Print the records below exactly, with no pictures.
════════════════
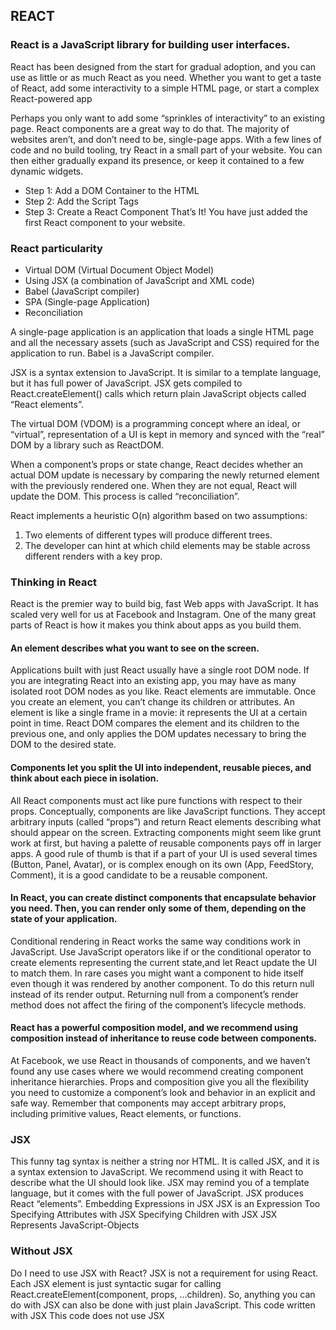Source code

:## REACT


### React is a JavaScript library for building user interfaces.

React has been designed from the start for gradual adoption, and you can use as little or as much React as you need. Whether you want to get a taste of React, add some interactivity to a simple HTML page, or start a complex React-powered app

Perhaps you only want to add some “sprinkles of interactivity” to an existing page. React components are a great way to do that. The majority of websites aren’t, and don’t need to be, single-page apps. With a few lines of code and no build tooling, try React in a small part of your website. You can then either gradually expand its presence, or keep it contained to a few dynamic widgets.

* Step 1: Add a DOM Container to the HTML
* Step 2: Add the Script Tags
* Step 3: Create a React Component
That’s It! You have just added the first React component to your website.


### React particularity

* Virtual DOM (Virtual Document Object Model)
* Using JSX (a combination of JavaScript and XML code)
* Babel (JavaScript compiler)
* SPA (Single-page Application)
* Reconciliation

A single-page application is an application that loads a single HTML page and all the necessary assets (such as JavaScript and CSS) required for the application to run.
Babel is a JavaScript compiler.

JSX is a syntax extension to JavaScript. It is similar to a template language, but it has full power of JavaScript. JSX gets compiled to React.createElement() calls which return plain JavaScript objects called “React elements”.

The virtual DOM (VDOM) is a programming concept where an ideal, or “virtual”, representation of a UI is kept in memory and synced with the “real” DOM by a library such as ReactDOM.

When a component’s props or state change, React decides whether an actual DOM update is necessary by comparing the newly returned element with the previously rendered one. When they are not equal, React will update the DOM. This process is called “reconciliation”.

React implements a heuristic O(n) algorithm based on two assumptions:
1. Two elements of different types will produce different trees.
2. The developer can hint at which child elements may be stable across different renders with a key prop.


### Thinking in React

React is the premier way to build big, fast Web apps with JavaScript. It has scaled very well for us at Facebook and Instagram. One of the many great parts of React is how it makes you think about apps as you build them.

#### An element describes what you want to see on the screen.
Applications built with just React usually have a single root DOM node. If you are integrating React into an existing app, you may have as many isolated root DOM nodes as you like.
React elements are immutable. Once you create an element, you can’t change its children or attributes. An element is like a single frame in a movie: it represents the UI at a certain point in time.
React DOM compares the element and its children to the previous one, and only applies the DOM updates necessary to bring the DOM to the desired state.

#### Components let you split the UI into independent, reusable pieces, and think about each piece in isolation.
All React components must act like pure functions with respect to their props. Conceptually, components are like JavaScript functions. They accept arbitrary inputs (called “props”) and return React elements describing what should appear on the screen.
Extracting components might seem like grunt work at first, but having a palette of reusable components pays off in larger apps. A good rule of thumb is that if a part of your UI is used several times (Button, Panel, Avatar), or is complex enough on its own (App, FeedStory, Comment), it is a good candidate to be a reusable component.

#### In React, you can create distinct components that encapsulate behavior you need. Then, you can render only some of them, depending on the state of your application.
Conditional rendering in React works the same way conditions work in JavaScript. Use JavaScript operators like if or the conditional operator to create elements representing the current state,and let React update the UI to match them.
In rare cases you might want a component to hide itself even though it was rendered by another component. To do this return null instead of its render output. Returning null from a component’s render method does not affect the firing of the component’s lifecycle methods.

#### React has a powerful composition model, and we recommend using composition instead of inheritance to reuse code between components.
At Facebook, we use React in thousands of components, and we haven’t found any use cases where we would recommend creating component inheritance hierarchies. Props and composition give you all the flexibility you need to customize a component’s look and behavior in an explicit and safe way. Remember that components may accept arbitrary props, including primitive values, React elements, or functions.


### JSX
This funny tag syntax is neither a string nor HTML. It is called JSX, and it is a syntax extension to JavaScript. We recommend using it with React to describe what the UI should look like. JSX may remind you of a template language, but it comes with the full power of JavaScript. JSX produces React “elements”.
Embedding Expressions in JSX
JSX is an Expression Too
Specifying Attributes with JSX
Specifying Children with JSX
JSX Represents JavaScript-Objects


### Without JSX
Do I need to use JSX with React?
JSX is not a requirement for using React.
Each JSX element is just syntactic sugar for calling React.createElement(component, props, ...children). So, anything you can do with JSX can also be done with just plain JavaScript.
This code written with JSX
This code does not use JSX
════════════════
## [Exercise result]
Source code

:## REACT


### React is a JavaScript library for building user interfaces.

React has been designed from the start for gradual adoption, and you can use as little or as much React as you need. Whether you want to get a taste of React, add some interactivity to a simple HTML page, or start a complex React-powered app

Perhaps you only want to add some “sprinkles of interactivity” to an existing page. React components are a great way to do that. The majority of websites aren’t, and don’t need to be, single-page apps. With a few lines of code and no build tooling, try React in a small part of your website. You can then either gradually expand its presence, or keep it contained to a few dynamic widgets.

* Step 1: Add a DOM Container to the HTML
* Step 2: Add the Script Tags
* Step 3: Create a React Component
That’s It! You have just added the first React component to your website.


### React particularity

* Virtual DOM (Virtual Document Object Model)
* Using JSX (a combination of JavaScript and XML code)
* Babel (JavaScript compiler)
* SPA (Single-page Application)
* Reconciliation

A single-page application is an application that loads a single HTML page and all the necessary assets (such as JavaScript and CSS) required for the application to run.
Babel is a JavaScript compiler.

JSX is a syntax extension to JavaScript. It is similar to a template language, but it has full power of JavaScript. JSX gets compiled to React.createElement() calls which return plain JavaScript objects called “React elements”.

The virtual DOM (VDOM) is a programming concept where an ideal, or “virtual”, representation of a UI is kept in memory and synced with the “real” DOM by a library such as ReactDOM.

When a component’s props or state change, React decides whether an actual DOM update is necessary by comparing the newly returned element with the previously rendered one. When they are not equal, React will update the DOM. This process is called “reconciliation”.

React implements a heuristic O(n) algorithm based on two assumptions:
1. Two elements of different types will produce different trees.
2. The developer can hint at which child elements may be stable across different renders with a key prop.


### Thinking in React

React is the premier way to build big, fast Web apps with JavaScript. It has scaled very well for us at Facebook and Instagram. One of the many great parts of React is how it makes you think about apps as you build them.

#### An element describes what you want to see on the screen.
Applications built with just React usually have a single root DOM node. If you are integrating React into an existing app, you may have as many isolated root DOM nodes as you like.
React elements are immutable. Once you create an element, you can’t change its children or attributes. An element is like a single frame in a movie: it represents the UI at a certain point in time.
React DOM compares the element and its children to the previous one, and only applies the DOM updates necessary to bring the DOM to the desired state.

#### Components let you split the UI into independent, reusable pieces, and think about each piece in isolation.
All React components must act like pure functions with respect to their props. Conceptually, components are like JavaScript functions. They accept arbitrary inputs (called “props”) and return React elements describing what should appear on the screen.
Extracting components might seem like grunt work at first, but having a palette of reusable components pays off in larger apps. A good rule of thumb is that if a part of your UI is used several times (Button, Panel, Avatar), or is complex enough on its own (App, FeedStory, Comment), it is a good candidate to be a reusable component.

#### In React, you can create distinct components that encapsulate behavior you need. Then, you can render only some of them, depending on the state of your application.
Conditional rendering in React works the same way conditions work in JavaScript. Use JavaScript operators like if or the conditional operator to create elements representing the current state,and let React update the UI to match them.
In rare cases you might want a component to hide itself even though it was rendered by another component. To do this return null instead of its render output. Returning null from a component’s render method does not affect the firing of the component’s lifecycle methods.

#### React has a powerful composition model, and we recommend using composition instead of inheritance to reuse code between components.
At Facebook, we use React in thousands of components, and we haven’t found any use cases where we would recommend creating component inheritance hierarchies. Props and composition give you all the flexibility you need to customize a component’s look and behavior in an explicit and safe way. Remember that components may accept arbitrary props, including primitive values, React elements, or functions.


### JSX
This funny tag syntax is neither a string nor HTML. It is called JSX, and it is a syntax extension to JavaScript. We recommend using it with React to describe what the UI should look like. JSX may remind you of a template language, but it comes with the full power of JavaScript. JSX produces React “elements”.
Embedding Expressions in JSX
JSX is an Expression Too
Specifying Attributes with JSX
Specifying Children with JSX
JSX Represents JavaScript-Objects


### Without JSX
Do I need to use JSX with React?
JSX is not a requirement for using React.
Each JSX element is just syntactic sugar for calling React.createElement(component, props, ...children). So, anything you can do with JSX can also be done with just plain JavaScript.
This code written with JSX
This code does not use JSX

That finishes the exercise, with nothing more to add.